Israel’s ambassador to Japan, Gilad Cohen, said in response that the mayor’s decision sent the wrong message to the world.
“There is no comparison between Israel, which is being brutally attacked by terrorist organizations, and any other conflict, any attempt to present it otherwise distorts the reality,” Mr. Cohen wrote in a statement posted on social media.
Last month, after Mr. Suzuki had suggested publicly that Israel might be excluded from the ceremony, diplomats representing several countries sent a letter to Nagasaki officials expressing concern over Israel’s omission. “Should Israel be excluded, it would become difficult for us to have high-level participation in this event,” read the letter, which was signed by representatives from Britain, Canada, France, Germany, Italy, the United States and the European Union.
Nagasaki officials said Mr. Suzuki had sent a letter to the Israeli Embassy in June urging an immediate cease-fire, noting the human cost of armed conflict that the citizens of Nagasaki know from its own history. Mr. Suzuki is a child of atomic bomb survivors.
In a phone interview, Mr.

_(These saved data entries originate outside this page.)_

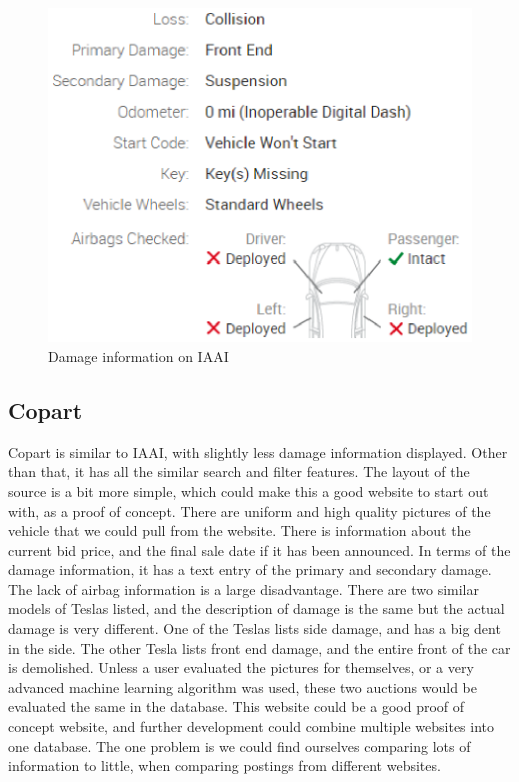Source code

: \documentclass[draftclsnofoot,onecolumn,10pt]{IEEEtran}
\begin{document}
\begin{figure}[h]
\centering
\includegraphics[scale=0.5]{airbag_capture}
\caption{Damage information on IAAI}
\label{fig:airbag}
\end{figure}


\subsection{Copart}
Copart is similar to IAAI, with slightly less damage information displayed. Other than that, it has all the similar search and filter features. The layout of the source is a bit more simple, which could make this a good website to start out with, as a proof of concept. There are uniform and high quality pictures of the vehicle that we could pull from the website. There is information about the current bid price, and the final sale date if it has been announced. In terms of the damage information, it has a text entry of the primary and secondary damage. The lack of airbag information is a large disadvantage. There are two similar models of Teslas listed, and the description of damage is the same but the actual damage is very different. One of the Teslas lists side damage, and has a big dent in the side. The other Tesla lists front end damage, and the entire front of the car is demolished. Unless a user evaluated the pictures for themselves, or a very advanced machine learning algorithm was used, these two auctions would be evaluated the same in the database. This website could be a good proof of concept website, and further development could combine multiple websites into one database. The one problem is we could find ourselves comparing lots of information to little, when comparing postings from different websites. \cite{copart}
\end{document}
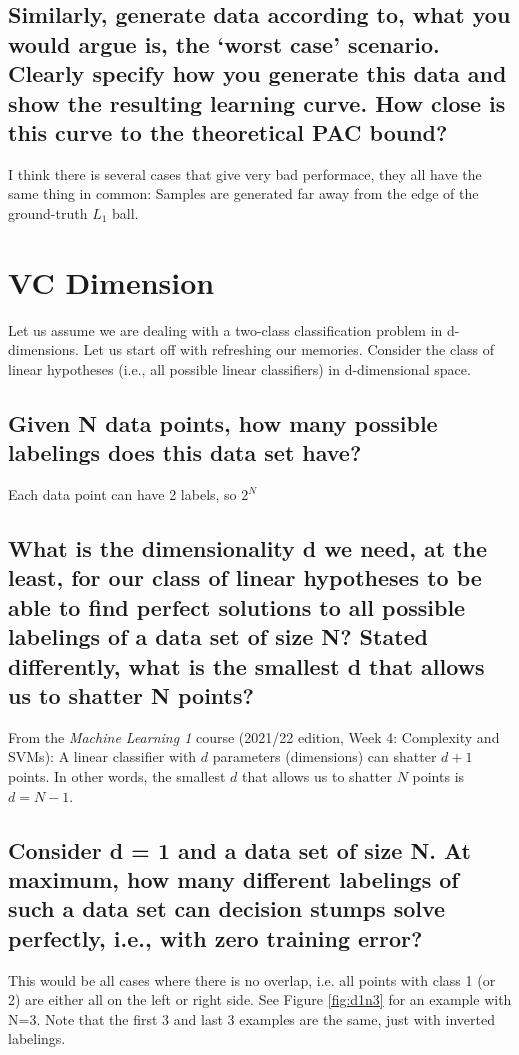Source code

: \documentclass[11pt,a4paper]{article}
\begin{document}
\subsection{Similarly, generate data according to, what you would argue is, the ‘worst case’ scenario. Clearly specify how you generate this data and show the resulting learning curve. How close is this curve to the theoretical PAC bound?}

I think there is several cases that give very bad performace, they all have the same thing in common: Samples are generated far away from the edge of the ground-truth $L_1$ ball.

\clearpage
\section{VC Dimension}
\label{sec:VC}
Let us assume we are dealing with a two-class classification problem in d-dimensions.
Let us start off with refreshing our memories. Consider the class of linear hypotheses (i.e.,
all possible linear classifiers) in d-dimensional space.

\subsection{Given N data points, how many possible labelings does this data set have?}
\label{sec:2a}
Each data point can have 2 labels, so $2^N$

\subsection{What is the dimensionality d we need, at the least, for our class of linear hypotheses to
be able to find perfect solutions to all possible labelings of a data set of size N? Stated
differently, what is the smallest d that allows us to shatter N points?}
\label{sec:2b}

From the \textit{Machine Learning 1} course (2021/22 edition, Week 4: Complexity and SVMs): A linear classifier with $d$ parameters (dimensions) can shatter $d+1$ points. In other words, the smallest $d$ that allows us to shatter $N$ points is $d = N - 1$. 

\subsection{Consider d = 1 and a data set of size N. At maximum, how many different labelings of
such a data set can decision stumps solve perfectly, i.e., with zero training error?}
\label{sec:2c}
This would be all cases where there is no overlap, i.e. all points with class 1 (or 2) are either all on the left or right side. See Figure \ref{fig:d1n3} for an example with N=3. Note that the first 3 and last 3 examples are the same, just with inverted labelings.
\end{document}
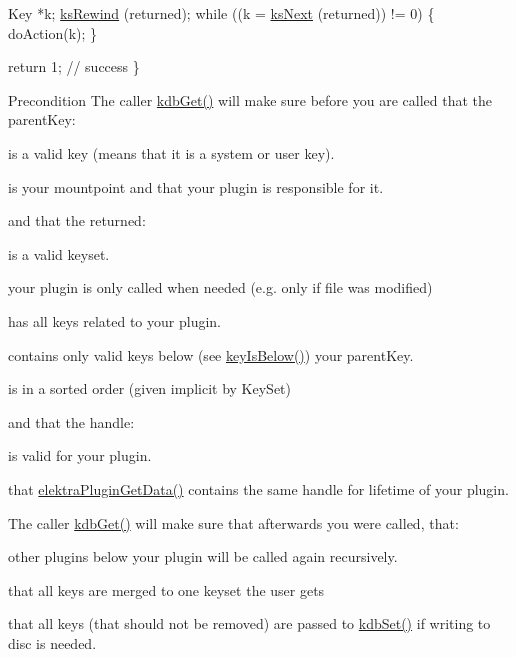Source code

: \begin{DoxyCodeInclude}
        Key *k;
        \hyperlink{group__keyset_gabe793ff51f1728e3429c84a8a9086b70}{ksRewind} (returned);
        \textcolor{keywordflow}{while} ((k = \hyperlink{group__keyset_ga317321c9065b5a4b3e33fe1c399bcec9}{ksNext} (returned)) != 0)
        \{
                doAction(k);
        \}

        \textcolor{keywordflow}{return} 1; \textcolor{comment}{// success}
\}
\end{DoxyCodeInclude}


\begin{DoxyPrecond}{Precondition}
The caller \hyperlink{group__kdb_ga28e385fd9cb7ccfe0b2f1ed2f62453a1}{kdb\+Get()} will make sure before you are called that the parent\+Key\+:
\begin{DoxyItemize}
\item is a valid key (means that it is a system or user key).
\item is your mountpoint and that your plugin is responsible for it. 
\end{DoxyItemize}

and that the returned\+:
\begin{DoxyItemize}
\item is a valid keyset.
\item your plugin is only called when needed (e.\+g. only if file was modified)
\item has {\ttfamily all} keys related to your plugin.
\item contains only valid keys below (see \hyperlink{group__keytest_ga03332b5d97c76a4fd2640aca4762b8df}{key\+Is\+Below()}) your parent\+Key.
\item is in a sorted order (given implicit by Key\+Set) 
\end{DoxyItemize}

and that the handle\+:
\begin{DoxyItemize}
\item is valid for your plugin.
\item that \hyperlink{group__plugin_gaafcf3216b46292f222b8cc7828b4dd20}{elektra\+Plugin\+Get\+Data()} contains the same handle for lifetime of your plugin.
\end{DoxyItemize}

The caller \hyperlink{group__kdb_ga28e385fd9cb7ccfe0b2f1ed2f62453a1}{kdb\+Get()} will make sure that afterwards you were called, that\+:
\begin{DoxyItemize}
\item other plugins below your plugin will be called again recursively.
\item that all keys are merged to one keyset the user gets
\item that all keys (that should not be removed) are passed to \hyperlink{group__kdb_ga11436b058408f83d303ca5e996832bcf}{kdb\+Set()} if writing to disc is needed.
\end{DoxyItemize}
\end{DoxyPrecond}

Emanuel said the mayor’s explanation — that the decision was out of a security concern — was disingenuous, and he noted that Hiroshima held its own commemoration on Tuesday without disruptions and with Israel’s ambassador in attendance.
“It should have been a time of bringing people together to reflect on the consequences of not only war but the most horrific part of war, which is atomic weapons,” he said. “Unfortunately, because of the mayor’s decision, the message of that ceremony and memorial will be distracted and deflected.”
Mr. Emanuel said he would instead attend a peace ceremony at a temple in Tokyo on Friday to mark the occasion.
Britain’s ambassador to Japan, Julia Longbottom, also declined to attend the event. Not inviting Israel “creates an unfortunate and misleading equivalency with Russia and Belarus — the only other countries not invited to this year’s ceremony,” the British Embassy in Tokyo said in an emailed statement.
Other representatives from the United States and Britain will attend Friday’s event, the embassies said. The Japanese news network TBS reported that the ambassadors of France, Italy, Australia and Canada would also skip Friday’s ceremony.
Hiroshima’s commemoration on Tuesday, which included Israel’s ambassador, was held despite protests from a civic group that gathered more than 25,000 signatures against his invitation.